Evgeny Zajcev <lg.zevlg@gmail.com> writes:
> Lars, could you please elaborate the logic in the
> `image-compute-scaling-factor'. As I understand, it means "the larger
> font you have, the larger image you get"? But why? I use large fonts
> (say 30 pixels in width), in 1920x1080 screen,
(/ 1920.0 30) => 64.0
You only have 64 characters in width?
> and I'm totally ok with scale factor 1 for images, but `auto'
> image-scaling-factor gives me 3 as default scale. This results in
> very large images.
The idea is that images scale somewhat along the lines of your
characters, so if you're reading text with interspersed images (for
instance, math equations), they'll be approximately the same size,
whether you're using a HiDPI display or not. As a heuristic, that seems
to work surprisingly well.
But the problem is that this scaling logic is applied globally to all the images used inside Emacs, not only to some math equations.
For me, this looks surprisingly bad
(This is based on the assumption that your image resources come from a
non-HiDPI world, though.)
If you don't want that, then set the scaling factor to whatever you
want.
> For better `auto' scaling we should consider the physical size of the
> display and its resolution (that is called DPI I think?) not the size
> of the font.
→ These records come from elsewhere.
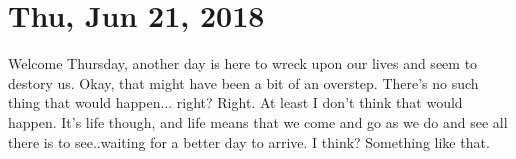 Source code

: \section{Thu, Jun 21, 2018}

Welcome Thursday, another day is here to wreck upon our lives and seem to
destory us. Okay, that might have been a bit of an overstep. There's no such
thing that would happen... right? Right. At least I don't think that would
happen. It's life though, and life means that we come and go as we do and see
all there is to see..waiting for a better day to arrive. I think? Something like
that.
But probably this info is not always available. If we
> have that DPI info, we can then calculate `auto' scale factor using
> "typical DPI" (where images looks ok). Something like:
The problem is that the functions that say how big a screen are are
often incorrect. I've got a 14" 3840x2160 screen:
(display-mm-height)
=> 571
It's not half a meter high, I can assure you.
So, what the value you have now as return for (image-compute-scaling-factor 'auto) ?
With code I've provided you hit into typical DPI (your DPI=96 < 100) and get scaling factor 1.